Bugün Türkiye’deki gibi suç batağına saplanmışlar, iyiliklerin anlatılmasından rahatsız olur sizi durdurmak ister;
-Hırsızlığı ortaya çıkmış suç şebekeleri yargıdan kaçmak için dürüst insanları karalayıp kurtulma hesabı yapar,
-Hukuk sistemini kendi suçlarını aklamada, masumlara düzmece suçlar üretip ceza yağdırmada kullanır,
-Büyük firma sahiplerini yaptıkları hayır hizmetlerinden dolayı tutuklayıp mallarını ortaklarıyla bölüşür,
-Ülkenin gözbebeği eğitim kurumlarını kapatıp, çalışanları fedakârlıkları yüzünden hapsetmeye kalkar.
Demokratik normları geliştirirken örnek gösterilen ülke suç örgütlerinin kontrolüne girince, bütün ışıltısı söner;
-Kötülerin gücü ele geçirdiği yerde ahlaki değerler ayaklar altına alınır,
-Liyakatli personel dışlanır, boşluğu daha önce suç işlemiş hataya açık kadrolar doldurur,
-Görevliler, açıktan kaynakların gasp edilmesine, yandaşlara servet transferine aracılık eder,
-Akrabalık, komşuluk, arkadaşlık, dostluk, insanlık gibi sağlıklı ilişkiler yerini menfaat kavgalarına bırakır.
Sınırlı imkânlar siyasetle içi içe suç örgütlerince yağmalanırken, her alanda gerileme ve fakirleşme başlar;
-Kirli kara paralardan medet umulur, ülkenin adı yolsuzluklarla anılır,
-Enflasyon ve TL ‘in değer kaybında dünya rekorları kırılır,
-Demokrasi liginde küme düşüp, totaliter rejime dönüşür,
-Hukuk yok edilince dışarıdan sermaye girmez, mevcutlar da kaçtığı için halk işsizliğe, yoksulluğa mahkûm olur.
Devleti yönetenler, uyuşturucu ticaretiyle, ihracatçının emanet dövizi ile açığı kapatmaya çalışsalar da ekonomiyi düzeltme önceliği olmayan bir anlayışla bu kadar büyük delik yamanmaz.

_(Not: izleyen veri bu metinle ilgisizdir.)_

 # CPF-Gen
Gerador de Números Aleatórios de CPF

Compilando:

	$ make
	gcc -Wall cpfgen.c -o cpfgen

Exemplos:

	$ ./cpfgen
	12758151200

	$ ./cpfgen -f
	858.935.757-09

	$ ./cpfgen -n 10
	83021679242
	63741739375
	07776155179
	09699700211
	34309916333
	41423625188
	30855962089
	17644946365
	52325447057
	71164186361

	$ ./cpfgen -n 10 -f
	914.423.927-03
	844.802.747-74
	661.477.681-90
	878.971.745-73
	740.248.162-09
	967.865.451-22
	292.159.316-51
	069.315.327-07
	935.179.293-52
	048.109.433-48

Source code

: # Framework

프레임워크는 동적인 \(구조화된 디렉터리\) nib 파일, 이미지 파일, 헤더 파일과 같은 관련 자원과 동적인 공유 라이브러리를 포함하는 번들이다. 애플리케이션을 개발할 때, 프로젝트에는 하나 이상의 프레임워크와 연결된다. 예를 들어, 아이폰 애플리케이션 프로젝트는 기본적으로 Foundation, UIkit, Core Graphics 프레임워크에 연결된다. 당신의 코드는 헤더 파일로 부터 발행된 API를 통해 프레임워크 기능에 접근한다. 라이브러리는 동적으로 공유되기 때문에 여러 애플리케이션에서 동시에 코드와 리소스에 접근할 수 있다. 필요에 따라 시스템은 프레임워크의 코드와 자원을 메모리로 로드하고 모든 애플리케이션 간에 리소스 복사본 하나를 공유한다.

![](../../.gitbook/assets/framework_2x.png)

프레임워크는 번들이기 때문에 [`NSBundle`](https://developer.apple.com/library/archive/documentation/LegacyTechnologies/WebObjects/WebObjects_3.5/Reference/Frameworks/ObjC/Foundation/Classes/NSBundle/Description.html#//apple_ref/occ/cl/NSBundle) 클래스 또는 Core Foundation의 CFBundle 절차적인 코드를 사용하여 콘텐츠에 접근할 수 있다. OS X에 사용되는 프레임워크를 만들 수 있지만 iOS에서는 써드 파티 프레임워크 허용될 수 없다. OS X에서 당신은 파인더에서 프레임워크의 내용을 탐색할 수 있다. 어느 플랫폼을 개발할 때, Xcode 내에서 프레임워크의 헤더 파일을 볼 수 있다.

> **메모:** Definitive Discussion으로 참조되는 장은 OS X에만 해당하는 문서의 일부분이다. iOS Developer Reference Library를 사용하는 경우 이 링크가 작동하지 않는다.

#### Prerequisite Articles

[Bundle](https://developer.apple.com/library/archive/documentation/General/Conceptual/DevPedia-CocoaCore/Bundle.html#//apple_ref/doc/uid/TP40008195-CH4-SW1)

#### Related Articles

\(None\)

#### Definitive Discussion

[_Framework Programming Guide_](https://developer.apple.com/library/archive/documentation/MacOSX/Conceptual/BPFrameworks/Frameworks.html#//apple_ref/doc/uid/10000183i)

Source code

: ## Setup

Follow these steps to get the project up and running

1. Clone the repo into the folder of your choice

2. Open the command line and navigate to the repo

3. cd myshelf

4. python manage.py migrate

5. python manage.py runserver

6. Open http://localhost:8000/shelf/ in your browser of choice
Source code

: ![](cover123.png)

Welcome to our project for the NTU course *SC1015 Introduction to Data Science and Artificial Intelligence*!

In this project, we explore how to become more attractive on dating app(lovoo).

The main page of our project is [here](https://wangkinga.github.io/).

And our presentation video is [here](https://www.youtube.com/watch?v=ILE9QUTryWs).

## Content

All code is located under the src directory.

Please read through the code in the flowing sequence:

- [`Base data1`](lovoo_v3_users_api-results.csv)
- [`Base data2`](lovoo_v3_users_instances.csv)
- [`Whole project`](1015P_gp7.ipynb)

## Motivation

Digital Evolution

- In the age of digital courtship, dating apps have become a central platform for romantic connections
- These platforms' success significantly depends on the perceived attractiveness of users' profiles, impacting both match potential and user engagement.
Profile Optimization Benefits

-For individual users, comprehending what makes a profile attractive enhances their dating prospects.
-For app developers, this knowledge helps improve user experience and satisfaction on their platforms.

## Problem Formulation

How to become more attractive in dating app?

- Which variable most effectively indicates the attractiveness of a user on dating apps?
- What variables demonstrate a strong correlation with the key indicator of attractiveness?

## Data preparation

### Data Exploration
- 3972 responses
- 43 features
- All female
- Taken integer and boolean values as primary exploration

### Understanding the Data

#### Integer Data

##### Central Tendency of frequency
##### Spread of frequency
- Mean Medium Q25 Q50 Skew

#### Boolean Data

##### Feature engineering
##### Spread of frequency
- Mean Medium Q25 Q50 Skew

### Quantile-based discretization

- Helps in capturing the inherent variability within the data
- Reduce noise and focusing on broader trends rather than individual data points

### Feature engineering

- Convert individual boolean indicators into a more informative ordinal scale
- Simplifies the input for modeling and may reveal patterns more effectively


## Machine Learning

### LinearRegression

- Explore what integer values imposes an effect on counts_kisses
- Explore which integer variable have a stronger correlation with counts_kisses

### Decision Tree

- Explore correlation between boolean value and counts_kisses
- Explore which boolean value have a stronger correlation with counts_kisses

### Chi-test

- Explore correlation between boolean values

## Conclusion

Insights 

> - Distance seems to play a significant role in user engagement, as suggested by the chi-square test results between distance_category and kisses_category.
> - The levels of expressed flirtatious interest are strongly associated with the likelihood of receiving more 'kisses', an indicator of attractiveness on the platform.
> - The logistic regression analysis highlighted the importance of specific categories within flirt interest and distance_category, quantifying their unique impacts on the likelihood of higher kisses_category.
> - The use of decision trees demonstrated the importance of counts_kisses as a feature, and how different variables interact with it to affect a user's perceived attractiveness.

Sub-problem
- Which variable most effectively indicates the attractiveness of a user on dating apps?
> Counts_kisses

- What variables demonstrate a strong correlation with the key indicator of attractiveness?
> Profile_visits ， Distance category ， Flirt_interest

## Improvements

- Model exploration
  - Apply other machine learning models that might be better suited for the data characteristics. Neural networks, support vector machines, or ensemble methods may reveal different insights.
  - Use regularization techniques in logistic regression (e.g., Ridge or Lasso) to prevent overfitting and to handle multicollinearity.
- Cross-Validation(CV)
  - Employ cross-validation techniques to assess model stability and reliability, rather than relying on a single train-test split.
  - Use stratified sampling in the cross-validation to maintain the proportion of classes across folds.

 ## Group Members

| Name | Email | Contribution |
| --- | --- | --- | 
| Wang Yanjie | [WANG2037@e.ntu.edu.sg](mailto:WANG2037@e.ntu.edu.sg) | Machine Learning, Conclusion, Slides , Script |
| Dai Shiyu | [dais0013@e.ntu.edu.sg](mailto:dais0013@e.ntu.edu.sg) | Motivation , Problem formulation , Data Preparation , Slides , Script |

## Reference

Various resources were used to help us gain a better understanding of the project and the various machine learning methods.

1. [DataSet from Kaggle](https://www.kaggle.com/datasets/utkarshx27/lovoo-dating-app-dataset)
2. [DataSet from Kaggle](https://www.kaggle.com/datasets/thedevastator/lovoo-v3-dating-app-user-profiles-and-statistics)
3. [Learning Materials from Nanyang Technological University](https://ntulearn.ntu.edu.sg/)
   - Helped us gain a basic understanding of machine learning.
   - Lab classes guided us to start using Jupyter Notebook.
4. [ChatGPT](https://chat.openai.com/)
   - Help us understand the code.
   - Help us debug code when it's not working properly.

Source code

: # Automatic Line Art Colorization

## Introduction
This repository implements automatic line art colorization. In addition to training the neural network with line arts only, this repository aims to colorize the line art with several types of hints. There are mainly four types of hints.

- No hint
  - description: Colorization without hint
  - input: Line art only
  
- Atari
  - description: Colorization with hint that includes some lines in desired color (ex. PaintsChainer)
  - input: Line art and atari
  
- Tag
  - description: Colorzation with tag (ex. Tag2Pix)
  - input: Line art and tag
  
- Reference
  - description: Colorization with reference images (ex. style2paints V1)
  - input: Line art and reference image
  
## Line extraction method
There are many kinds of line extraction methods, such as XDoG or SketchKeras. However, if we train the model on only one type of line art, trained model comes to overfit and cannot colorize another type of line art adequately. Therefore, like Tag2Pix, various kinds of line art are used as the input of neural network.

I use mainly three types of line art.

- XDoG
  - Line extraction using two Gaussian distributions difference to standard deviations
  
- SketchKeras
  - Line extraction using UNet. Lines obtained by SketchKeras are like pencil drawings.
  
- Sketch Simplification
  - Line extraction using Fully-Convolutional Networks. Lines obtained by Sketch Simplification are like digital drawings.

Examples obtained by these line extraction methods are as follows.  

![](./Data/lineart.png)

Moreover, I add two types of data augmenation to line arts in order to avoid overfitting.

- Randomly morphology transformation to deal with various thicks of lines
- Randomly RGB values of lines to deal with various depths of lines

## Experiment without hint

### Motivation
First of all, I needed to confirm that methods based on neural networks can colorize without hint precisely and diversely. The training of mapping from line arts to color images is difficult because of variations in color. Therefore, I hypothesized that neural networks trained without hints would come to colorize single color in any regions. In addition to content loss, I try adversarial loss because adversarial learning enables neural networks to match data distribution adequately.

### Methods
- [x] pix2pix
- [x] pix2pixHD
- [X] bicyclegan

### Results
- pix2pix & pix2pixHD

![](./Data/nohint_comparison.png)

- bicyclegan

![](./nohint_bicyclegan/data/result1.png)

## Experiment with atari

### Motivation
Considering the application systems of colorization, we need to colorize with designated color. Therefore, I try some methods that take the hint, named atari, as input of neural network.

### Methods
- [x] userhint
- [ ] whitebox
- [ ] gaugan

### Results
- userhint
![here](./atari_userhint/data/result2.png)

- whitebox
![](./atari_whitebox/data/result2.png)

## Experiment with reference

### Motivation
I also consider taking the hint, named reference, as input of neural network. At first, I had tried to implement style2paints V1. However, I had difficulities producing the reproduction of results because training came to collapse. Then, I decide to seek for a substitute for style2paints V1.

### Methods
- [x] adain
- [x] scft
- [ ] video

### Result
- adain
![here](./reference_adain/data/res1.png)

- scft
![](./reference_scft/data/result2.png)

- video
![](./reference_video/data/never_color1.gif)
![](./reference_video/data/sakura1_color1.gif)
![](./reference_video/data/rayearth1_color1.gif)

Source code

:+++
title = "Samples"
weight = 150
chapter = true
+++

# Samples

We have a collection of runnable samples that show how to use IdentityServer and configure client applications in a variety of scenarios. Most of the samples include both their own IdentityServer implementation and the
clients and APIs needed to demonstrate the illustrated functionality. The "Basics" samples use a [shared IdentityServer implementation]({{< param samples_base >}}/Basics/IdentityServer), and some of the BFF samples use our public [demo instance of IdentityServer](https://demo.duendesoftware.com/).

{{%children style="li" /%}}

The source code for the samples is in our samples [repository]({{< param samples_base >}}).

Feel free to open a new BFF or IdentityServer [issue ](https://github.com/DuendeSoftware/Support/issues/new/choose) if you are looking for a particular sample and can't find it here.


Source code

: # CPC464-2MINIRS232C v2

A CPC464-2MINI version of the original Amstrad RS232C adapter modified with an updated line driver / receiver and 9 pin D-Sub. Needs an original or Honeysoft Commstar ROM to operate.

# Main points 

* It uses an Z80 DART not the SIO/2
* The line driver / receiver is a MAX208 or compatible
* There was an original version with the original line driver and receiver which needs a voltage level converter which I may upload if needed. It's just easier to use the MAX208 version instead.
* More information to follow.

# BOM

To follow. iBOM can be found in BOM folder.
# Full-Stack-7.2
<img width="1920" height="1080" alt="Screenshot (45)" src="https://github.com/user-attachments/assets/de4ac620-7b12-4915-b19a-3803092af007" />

Ülke her geçen gün aldığı borçları ödeyemez hale gelirken, yönetimdekiler hala kişisel servetlerini artırma peşinde koşar.
İyilikle kötülük mücadelesinde bugün ülke kötülere teslim olmuş durumda, onlar;
-Adalet sistemini tamamen kendilerine bağladı ve yargılanma korkusundan kısmen de olsa uzaklaştılar,
-Yönetimden gitmemek için gerekirse topluma ait varlıkları yağmalamaya haklarının olduğuna inanıyorlar.
Dünyada hesaptan kurtuldukları gibi, yanlış bir din yorumu ile hedeflerindeki idare sistemini getirmek için her yanlışı yapabileceklerini ve bu haksızlıkların hesabını vermek zorunda olmayacaklarını düşünüyorlar.
Bütün dinlerin temelinde yer alan doğruluk-dürüstlük kavramlarını fantezi gibi görüyor;
-Kendilerini hiçbir kurala bağlı hissetmiyor, menfaatleri için en temel yasaları çiğnemekten kaçınmıyor,
-Kolayca yalan söylüyor, bugün ak dediklerine yarın kara diyor,
-Adaletle hükmetmiyor, binlerce insanın hakkını çiğneyip istediklerini elde ediyor,
-Hırsızlık yapıyor, umumun mallarını çalıyor, kişilere ait kaynakları üzerlerine geçiriyor,
-İki yüzlülükle toplumu kandırdıkları gibi tüm dünyayı da kandırmaya çalışıyorlar.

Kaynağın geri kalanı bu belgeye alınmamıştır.